** The problem **
Pick every line from the data that holds the word "server".
(Data begins)
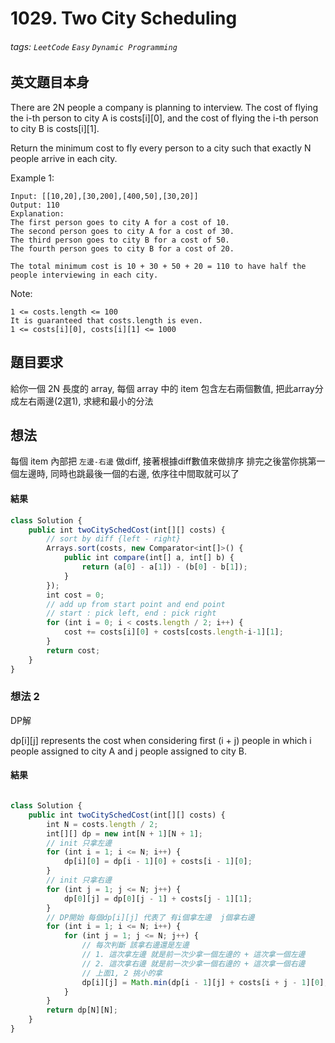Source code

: # 1029. Two City Scheduling
###### tags: `LeetCode` `Easy` `Dynamic Programming`

## 英文題目本身
There are 2N people a company is planning to interview. The cost of flying the i-th person to city A is costs[i][0], and the cost of flying the i-th person to city B is costs[i][1].

Return the minimum cost to fly every person to a city such that exactly N people arrive in each city.

 

Example 1:
```
Input: [[10,20],[30,200],[400,50],[30,20]]
Output: 110
Explanation: 
The first person goes to city A for a cost of 10.
The second person goes to city A for a cost of 30.
The third person goes to city B for a cost of 50.
The fourth person goes to city B for a cost of 20.

The total minimum cost is 10 + 30 + 50 + 20 = 110 to have half the people interviewing in each city.
 ```

Note:
```
1 <= costs.length <= 100
It is guaranteed that costs.length is even.
1 <= costs[i][0], costs[i][1] <= 1000
```

## 題目要求
給你一個 2N 長度的 array, 每個 array 中的 item 包含左右兩個數值, 把此array分成左右兩邊(2選1), 求總和最小的分法
## 想法
每個 item 內部把 `左邊-右邊` 做diff, 接著根據diff數值來做排序
排完之後當你挑第一個左邊時, 同時也跳最後一個的右邊, 依序往中間取就可以了
#### 結果
```javascript
class Solution {
    public int twoCitySchedCost(int[][] costs) {
        // sort by diff {left - right}
        Arrays.sort(costs, new Comparator<int[]>() {
            public int compare(int[] a, int[] b) {
                return (a[0] - a[1]) - (b[0] - b[1]);
            }
        });
        int cost = 0;
        // add up from start point and end point
        // start : pick left, end : pick right
        for (int i = 0; i < costs.length / 2; i++) {
            cost += costs[i][0] + costs[costs.length-i-1][1];
        }
        return cost;
    }
}
```

### 想法 2
DP解

dp[i][j] represents the cost when considering first (i + j) people in which i people assigned to city A and j people assigned to city B.

#### 結果
```javascript

class Solution {
    public int twoCitySchedCost(int[][] costs) {
        int N = costs.length / 2;
        int[][] dp = new int[N + 1][N + 1];
        // init 只拿左邊
        for (int i = 1; i <= N; i++) {
            dp[i][0] = dp[i - 1][0] + costs[i - 1][0];
        }
        // init 只拿右邊
        for (int j = 1; j <= N; j++) {
            dp[0][j] = dp[0][j - 1] + costs[j - 1][1];
        }
        // DP開始 每個dp[i][j] 代表了 有i個拿左邊  j個拿右邊
        for (int i = 1; i <= N; i++) {
            for (int j = 1; j <= N; j++) {
                // 每次判斷 該拿右邊還是左邊 
                // 1. 這次拿左邊 就是前一次少拿一個左邊的 + 這次拿一個左邊
                // 2. 這次拿右邊 就是前一次少拿一個右邊的 + 這次拿一個右邊
                // 上面1, 2 挑小的拿
                dp[i][j] = Math.min(dp[i - 1][j] + costs[i + j - 1][0], dp[i][j - 1] + costs[i + j - 1][1]);
            }
        }
        return dp[N][N];
    }
}
```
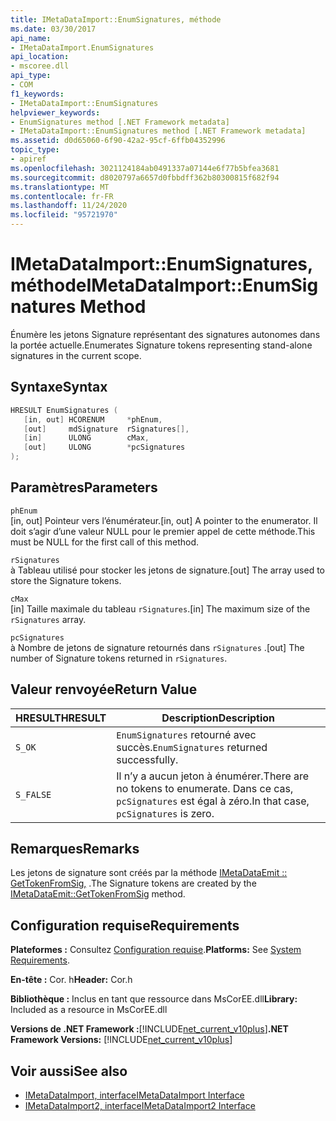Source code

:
 ```yaml
---
title: IMetaDataImport::EnumSignatures, méthode
ms.date: 03/30/2017
api_name:
- IMetaDataImport.EnumSignatures
api_location:
- mscoree.dll
api_type:
- COM
f1_keywords:
- IMetaDataImport::EnumSignatures
helpviewer_keywords:
- EnumSignatures method [.NET Framework metadata]
- IMetaDataImport::EnumSignatures method [.NET Framework metadata]
ms.assetid: d0d65060-6f90-42a2-95cf-6ffb04352996
topic_type:
- apiref
ms.openlocfilehash: 3021124184ab0491337a07144e6f77b5bfea3681
ms.sourcegitcommit: d8020797a6657d0fbbdff362b80300815f682f94
ms.translationtype: MT
ms.contentlocale: fr-FR
ms.lasthandoff: 11/24/2020
ms.locfileid: "95721970"
---
```

# <a name="imetadataimportenumsignatures-method"></a><span data-ttu-id="f66a1-102">IMetaDataImport::EnumSignatures, méthode</span><span class="sxs-lookup"><span data-stu-id="f66a1-102">IMetaDataImport::EnumSignatures Method</span></span>

<span data-ttu-id="f66a1-103">Énumère les jetons Signature représentant des signatures autonomes dans la portée actuelle.</span><span class="sxs-lookup"><span data-stu-id="f66a1-103">Enumerates Signature tokens representing stand-alone signatures in the current scope.</span></span>  
  
## <a name="syntax"></a><span data-ttu-id="f66a1-104">Syntaxe</span><span class="sxs-lookup"><span data-stu-id="f66a1-104">Syntax</span></span>  
  
```cpp  
HRESULT EnumSignatures (  
   [in, out] HCORENUM     *phEnum,  
   [out]     mdSignature  rSignatures[],  
   [in]      ULONG        cMax,  
   [out]     ULONG        *pcSignatures  
);  
```  
  
## <a name="parameters"></a><span data-ttu-id="f66a1-105">Paramètres</span><span class="sxs-lookup"><span data-stu-id="f66a1-105">Parameters</span></span>  

 `phEnum`  
 <span data-ttu-id="f66a1-106">[in, out] Pointeur vers l’énumérateur.</span><span class="sxs-lookup"><span data-stu-id="f66a1-106">[in, out] A pointer to the enumerator.</span></span> <span data-ttu-id="f66a1-107">Il doit s’agir d’une valeur NULL pour le premier appel de cette méthode.</span><span class="sxs-lookup"><span data-stu-id="f66a1-107">This must be NULL for the first call of this method.</span></span>  
  
 `rSignatures`  
 <span data-ttu-id="f66a1-108">à Tableau utilisé pour stocker les jetons de signature.</span><span class="sxs-lookup"><span data-stu-id="f66a1-108">[out] The array used to store the Signature tokens.</span></span>  
  
 `cMax`  
 <span data-ttu-id="f66a1-109">[in] Taille maximale du tableau `rSignatures`.</span><span class="sxs-lookup"><span data-stu-id="f66a1-109">[in] The maximum size of the `rSignatures` array.</span></span>  
  
 `pcSignatures`  
 <span data-ttu-id="f66a1-110">à Nombre de jetons de signature retournés dans `rSignatures` .</span><span class="sxs-lookup"><span data-stu-id="f66a1-110">[out] The number of Signature tokens returned in `rSignatures`.</span></span>  
  
## <a name="return-value"></a><span data-ttu-id="f66a1-111">Valeur renvoyée</span><span class="sxs-lookup"><span data-stu-id="f66a1-111">Return Value</span></span>  
  
|<span data-ttu-id="f66a1-112">HRESULT</span><span class="sxs-lookup"><span data-stu-id="f66a1-112">HRESULT</span></span>|<span data-ttu-id="f66a1-113">Description</span><span class="sxs-lookup"><span data-stu-id="f66a1-113">Description</span></span>|  
|-------------|-----------------|  
|`S_OK`|<span data-ttu-id="f66a1-114">`EnumSignatures` retourné avec succès.</span><span class="sxs-lookup"><span data-stu-id="f66a1-114">`EnumSignatures` returned successfully.</span></span>|  
|`S_FALSE`|<span data-ttu-id="f66a1-115">Il n’y a aucun jeton à énumérer.</span><span class="sxs-lookup"><span data-stu-id="f66a1-115">There are no tokens to enumerate.</span></span> <span data-ttu-id="f66a1-116">Dans ce cas, `pcSignatures` est égal à zéro.</span><span class="sxs-lookup"><span data-stu-id="f66a1-116">In that case, `pcSignatures` is zero.</span></span>|  
  
## <a name="remarks"></a><span data-ttu-id="f66a1-117">Remarques</span><span class="sxs-lookup"><span data-stu-id="f66a1-117">Remarks</span></span>  

 <span data-ttu-id="f66a1-118">Les jetons de signature sont créés par la méthode [IMetaDataEmit :: GetTokenFromSig,](imetadataemit-gettokenfromsig-method.md) .</span><span class="sxs-lookup"><span data-stu-id="f66a1-118">The Signature tokens are created by the [IMetaDataEmit::GetTokenFromSig](imetadataemit-gettokenfromsig-method.md) method.</span></span>  
  
## <a name="requirements"></a><span data-ttu-id="f66a1-119">Configuration requise</span><span class="sxs-lookup"><span data-stu-id="f66a1-119">Requirements</span></span>  

 <span data-ttu-id="f66a1-120">**Plateformes :** Consultez [Configuration requise](../../get-started/system-requirements.md).</span><span class="sxs-lookup"><span data-stu-id="f66a1-120">**Platforms:** See [System Requirements](../../get-started/system-requirements.md).</span></span>  
  
 <span data-ttu-id="f66a1-121">**En-tête :** Cor. h</span><span class="sxs-lookup"><span data-stu-id="f66a1-121">**Header:** Cor.h</span></span>  
  
 <span data-ttu-id="f66a1-122">**Bibliothèque :** Inclus en tant que ressource dans MsCorEE.dll</span><span class="sxs-lookup"><span data-stu-id="f66a1-122">**Library:** Included as a resource in MsCorEE.dll</span></span>  
  
 <span data-ttu-id="f66a1-123">**Versions de .NET Framework :**[!INCLUDE[net_current_v10plus](../../../../includes/net-current-v10plus-md.md)]</span><span class="sxs-lookup"><span data-stu-id="f66a1-123">**.NET Framework Versions:** [!INCLUDE[net_current_v10plus](../../../../includes/net-current-v10plus-md.md)]</span></span>  
  
## <a name="see-also"></a><span data-ttu-id="f66a1-124">Voir aussi</span><span class="sxs-lookup"><span data-stu-id="f66a1-124">See also</span></span>

- [<span data-ttu-id="f66a1-125">IMetaDataImport, interface</span><span class="sxs-lookup"><span data-stu-id="f66a1-125">IMetaDataImport Interface</span></span>](imetadataimport-interface.md)
- [<span data-ttu-id="f66a1-126">IMetaDataImport2, interface</span><span class="sxs-lookup"><span data-stu-id="f66a1-126">IMetaDataImport2 Interface</span></span>](imetadataimport2-interface.md)
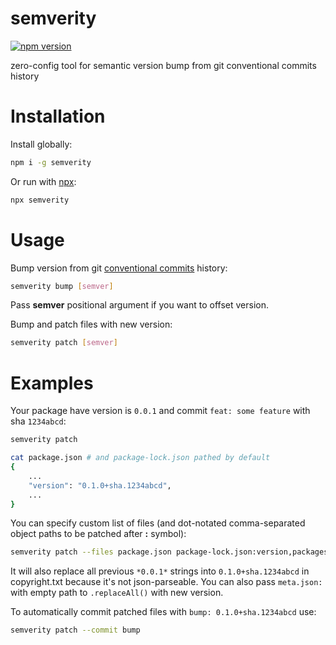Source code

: # semverity

[![npm version](https://img.shields.io/npm/v/semverity)](https://www.npmjs.com/package/semverity)

zero-config tool for semantic version bump from git conventional commits history

# Installation

Install globally:

```sh
npm i -g semverity
```

Or run with [npx](https://docs.npmjs.com/cli/v8/commands/npx):

```sh
npx semverity
```

# Usage

Bump version from git [conventional commits](https://www.conventionalcommits.org) history:

```sh
semverity bump [semver]
```

Pass **semver** positional argument if you want to offset version.

Bump and patch files with new version:

```sh
semverity patch [semver]
```

# Examples

Your package have version is `0.0.1` and commit `feat: some feature` with sha `1234abcd`:

```sh
semverity patch

cat package.json # and package-lock.json pathed by default
{
    ...
    "version": "0.1.0+sha.1234abcd",
    ...
}
```

You can specify custom list of files (and dot-notated comma-separated object paths to be patched after **:** symbol):

```sh
semverity patch --files package.json package-lock.json:version,packages..version info.json:meta.version copyright.txt
```

It will also replace all previous `*0.0.1*` strings into `0.1.0+sha.1234abcd` in copyright.txt because it's not json-parseable.
You can also pass `meta.json:` with empty path to `.replaceAll()` with new version.

To automatically commit patched files with `bump: 0.1.0+sha.1234abcd` use:

```sh
semverity patch --commit bump
```

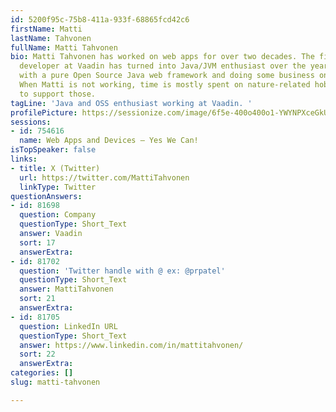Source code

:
 ```yaml
---
id: 5200f95c-75b8-411a-933f-68865fcd42c6
firstName: Matti
lastName: Tahvonen
fullName: Matti Tahvonen
bio: Matti Tahvonen has worked on web apps for over two decades. The first-ever JS
  developer at Vaadin has turned into Java/JVM enthusiast over the years when working
  with a pure Open Source Java web framework and doing some business on top of it.
  When Matti is not working, time is mostly spent on nature-related hobbies and software
  to support those.
tagLine: 'Java and OSS enthusiast working at Vaadin. '
profilePicture: https://sessionize.com/image/6f5e-400o400o1-YWYNPXceGkU6bR33NenTb.jpg
sessions:
- id: 754616
  name: Web Apps and Devices – Yes We Can!
isTopSpeaker: false
links:
- title: X (Twitter)
  url: https://twitter.com/MattiTahvonen
  linkType: Twitter
questionAnswers:
- id: 81698
  question: Company
  questionType: Short_Text
  answer: Vaadin
  sort: 17
  answerExtra:
- id: 81702
  question: 'Twitter handle with @ ex: @prpatel'
  questionType: Short_Text
  answer: MattiTahvonen
  sort: 21
  answerExtra:
- id: 81705
  question: LinkedIn URL
  questionType: Short_Text
  answer: https://www.linkedin.com/in/mattitahvonen/
  sort: 22
  answerExtra:
categories: []
slug: matti-tahvonen

---
```

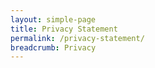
 ```yaml
---
layout: simple-page
title: Privacy Statement
permalink: /privacy-statement/ 
breadcrumb: Privacy
---
```

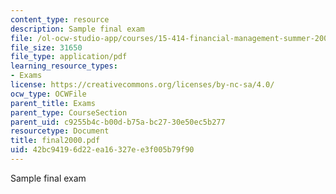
 ```yaml
---
content_type: resource
description: Sample final exam
file: /ol-ocw-studio-app/courses/15-414-financial-management-summer-2003/42bc94196d22ea16327ee3f005b79f90_final2000.pdf
file_size: 31650
file_type: application/pdf
learning_resource_types:
- Exams
license: https://creativecommons.org/licenses/by-nc-sa/4.0/
ocw_type: OCWFile
parent_title: Exams
parent_type: CourseSection
parent_uid: c9255b4c-b00d-b75a-bc27-30e50ec5b277
resourcetype: Document
title: final2000.pdf
uid: 42bc9419-6d22-ea16-327e-e3f005b79f90
---
```

Sample final exam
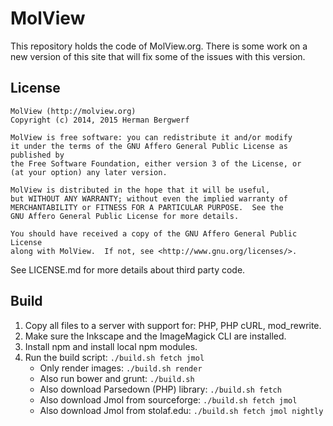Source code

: MolView
=======
This repository holds the code of MolView.org. There is some work on a new
version of this site that will fix some of the issues with this version.

License
-------
```
MolView (http://molview.org)
Copyright (c) 2014, 2015 Herman Bergwerf

MolView is free software: you can redistribute it and/or modify
it under the terms of the GNU Affero General Public License as published by
the Free Software Foundation, either version 3 of the License, or
(at your option) any later version.

MolView is distributed in the hope that it will be useful,
but WITHOUT ANY WARRANTY; without even the implied warranty of
MERCHANTABILITY or FITNESS FOR A PARTICULAR PURPOSE.  See the
GNU Affero General Public License for more details.

You should have received a copy of the GNU Affero General Public License
along with MolView.  If not, see <http://www.gnu.org/licenses/>.
```
See LICENSE.md for more details about third party code.

Build
-----

1. Copy all files to a server with support for: PHP, PHP cURL, mod_rewrite.
2. Make sure the Inkscape and the ImageMagick CLI are installed.
3. Install npm and install local npm modules.
4. Run the build script: `./build.sh fetch jmol`
   - Only render images: `./build.sh render`
   - Also run bower and grunt: `./build.sh`
   - Also download Parsedown (PHP) library: `./build.sh fetch`
   - Also download Jmol from sourceforge: `./build.sh fetch jmol`
   - Also download Jmol from stolaf.edu: `./build.sh fetch jmol nightly`
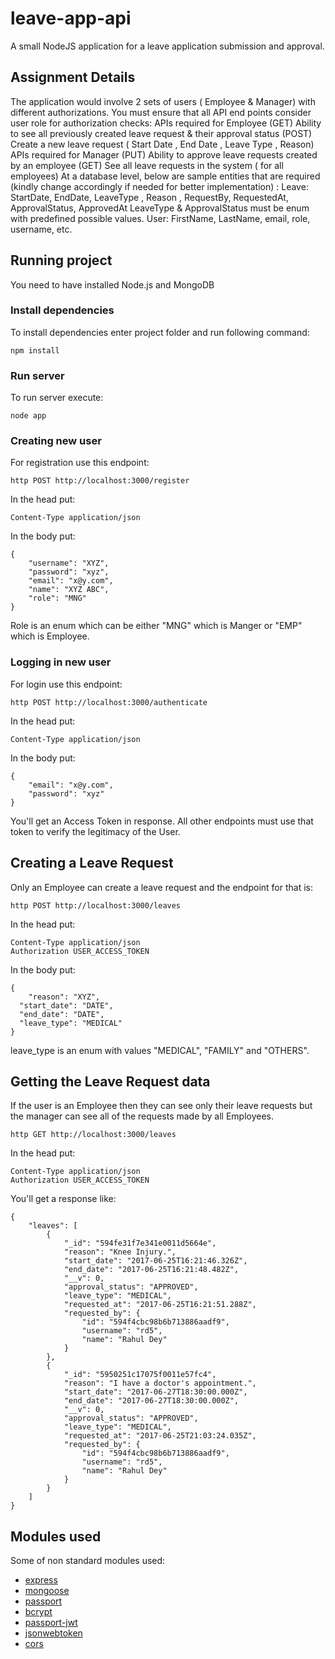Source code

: # leave-app-api
A small NodeJS application for a leave application submission and approval.

## Assignment Details
The application would involve 2 sets of users ( Employee & Manager) with different authorizations. You must ensure that all API end points consider user role for authorization checks:
APIs required for Employee
 (GET) Ability to see all previously created leave request & their approval status
 (POST) Create a new leave request ( Start Date , End Date , Leave Type , Reason)
APIs required for Manager
 (PUT) Ability to approve leave requests created by an employee
 (GET) See all leave requests in the system ( for all employees)
At a database level, below are sample entities that are required (kindly change accordingly if needed for better implementation) :
Leave:
StartDate, EndDate, LeaveType , Reason , RequestBy, RequestedAt, ApprovalStatus, ApprovedAt
LeaveType & ApprovalStatus must be enum with predefined possible values.
User:
FirstName, LastName, email, role, username, etc.

## Running project

You need to have installed Node.js and MongoDB

### Install dependencies

To install dependencies enter project folder and run following command:
```
npm install
```

### Run server

To run server execute:
```
node app
```

### Creating new user

For registration use this endpoint:
```
http POST http://localhost:3000/register
```
In the head put:
```
Content-Type application/json
```
In the body put:
```
{
	"username": "XYZ",
	"password": "xyz",
	"email": "x@y.com",
	"name": "XYZ ABC",
	"role": "MNG"
}
```
Role is an enum which can be either "MNG" which is Manger or "EMP" which is Employee.

### Logging in new user

For login use this endpoint:
```
http POST http://localhost:3000/authenticate
```
In the head put:
```
Content-Type application/json
```
In the body put:
```
{
	"email": "x@y.com",
	"password": "xyz"
}
```
You'll get an Access Token in response. All other endpoints must use that token to verify the legitimacy of the User.

## Creating a Leave Request

Only an Employee can create a leave request and the endpoint for that is:
```
http POST http://localhost:3000/leaves
```
In the head put:
```
Content-Type application/json
Authorization USER_ACCESS_TOKEN
```
In the body put:
```
{
	"reason": "XYZ",
  "start_date": "DATE",
  "end_date": "DATE",
  "leave_type": "MEDICAL"
}
```
leave_type is an enum with values "MEDICAL", "FAMILY" and "OTHERS".

## Getting the Leave Request data

If the user is an Employee then they can see only their leave requests but the manager can see all of the requests made by all Employees.
```
http GET http://localhost:3000/leaves
```
In the head put:
```
Content-Type application/json
Authorization USER_ACCESS_TOKEN
```
You'll get a response like:
```
{
    "leaves": [
        {
            "_id": "594fe31f7e341e0011d5664e",
            "reason": "Knee Injury.",
            "start_date": "2017-06-25T16:21:46.326Z",
            "end_date": "2017-06-25T16:21:48.482Z",
            "__v": 0,
            "approval_status": "APPROVED",
            "leave_type": "MEDICAL",
            "requested_at": "2017-06-25T16:21:51.288Z",
            "requested_by": {
                "id": "594f4cbc98b6b713886aadf9",
                "username": "rd5",
                "name": "Rahul Dey"
            }
        },
        {
            "_id": "5950251c17075f0011e57fc4",
            "reason": "I have a doctor's appointment.",
            "start_date": "2017-06-27T18:30:00.000Z",
            "end_date": "2017-06-27T18:30:00.000Z",
            "__v": 0,
            "approval_status": "APPROVED",
            "leave_type": "MEDICAL",
            "requested_at": "2017-06-25T21:03:24.035Z",
            "requested_by": {
                "id": "594f4cbc98b6b713886aadf9",
                "username": "rd5",
                "name": "Rahul Dey"
            }
        }
    ]
}
```

## Modules used

Some of non standard modules used:
* [express](https://www.npmjs.com/package/express)
* [mongoose](https://www.npmjs.com/package/mongoose)
* [passport](https://www.npmjs.com/package/passport)
* [bcrypt](https://www.npmjs.com/package/bcryptjs)
* [passport-jwt](https://www.npmjs.com/package/passport-jwt)
* [jsonwebtoken](https://www.npmjs.com/package/jsonwebtoken)
* [cors](https://www.npmjs.com/package/cors)
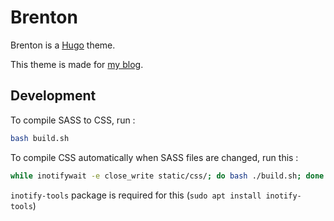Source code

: # Brenton

Brenton is a [Hugo](https://gohugo.io) theme.

This theme is made for [my blog](https://subinsb.com).

## Development

To compile SASS to CSS, run :

```bash
bash build.sh
```

To compile CSS automatically when SASS files are changed, run this :

```bash
while inotifywait -e close_write static/css/; do bash ./build.sh; done
```

`inotify-tools` package is required for this (`sudo apt install inotify-tools`)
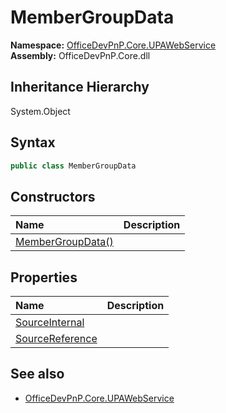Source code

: # MemberGroupData
  

**Namespace:** [OfficeDevPnP.Core.UPAWebService](OfficeDevPnP.Core.UPAWebService.md)  
**Assembly:** OfficeDevPnP.Core.dll  
## Inheritance Hierarchy
System.Object  

## Syntax
```C#
public class MemberGroupData
```
## Constructors
|**Name**|**Description**|
|:-----|:-----|
| [MemberGroupData()](OfficeDevPnP.Core.UPAWebService.MemberGroupData.ctor1.md) | 
## Properties
|**Name**|**Description**|
|:-----|:-----|
| [SourceInternal](OfficeDevPnP.Core.UPAWebService.MemberGroupData.SourceInternal.md) | 
| [SourceReference](OfficeDevPnP.Core.UPAWebService.MemberGroupData.SourceReference.md) | 
## See also
- [OfficeDevPnP.Core.UPAWebService](OfficeDevPnP.Core.UPAWebService.md)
(Data ends)
** Answer to this task **
1. Copy all files to a server with support for: PHP, PHP cURL, mod_rewrite.
### Run server
To run server execute:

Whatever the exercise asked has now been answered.